Clearly the long-term sustainable model will be one where feed-in tariffs converge closer to the spot price and vary accordingly.  www.carbonica.org

Tuesday, 18 January 2011

The physical reality of the carbon credit

By B Bell
My eye caught an exchange in the Letters section of the FT where two readers write in about the problems in the carbon markets.
One said that the reason why the concept fails is because a carbon credit has no physical reality attached to it. Another replies today saying that financial instruments lack a physical reality but that the carbon markets failed because credits were designed to be used (or retired as they say in the industry), like fishing licences, not traded endlessly for profit.
I think both readers miss the point.
Carbon credits do have a physical reality.

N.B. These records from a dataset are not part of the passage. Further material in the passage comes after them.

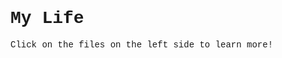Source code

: # <span style="font-family: Courier">My Life</span>

<span style="font-family: Courier">
Click on the files on the left side to learn more!
</span>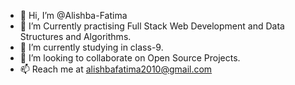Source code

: - 👋 Hi, I’m @Alishba-Fatima
- 👀 I’m Currently practising Full Stack Web Development and Data Structures and Algorithms.
- 🌱 I’m currently studying in class-9.
- 💞️ I’m looking to collaborate on Open Source Projects.
- 📫 Reach me at alishbafatima2010@gmail.com

<!---
Alishba-Fatima/Alishba-Fatima is a ✨ special ✨ repository because its `README.md` (this file) appears on your GitHub profile.
You can click the Preview link to take a look at your changes.
--->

They enable compliance buyers to emit a set amount of CO2 that in the manufacturing process does have a very tangible physical form. Just like a financial instrument such an insurance policy does not have any physical reality until it is activated in the form of a claim for a loss, which is when it becomes connected to the real world, in the same way a carbon credit connects directly with GHG emissions and our impact on our climate.
At the point of origination, they provide the funding for a very physical reality, say in the form of a renewable energy project, that would not happen without those funds.
The present problems are not caused by the fundamental concept of the credit, they are due to the poor security of some of the national registries. It is true that carbon credits do not lend themselves to trading as much as equity for example. Equities can go up in value fairly linearly over the long term, whereas carbon credits are more likely to coast around reasonably fixed values so the amount of speculation that can go with it is more limited.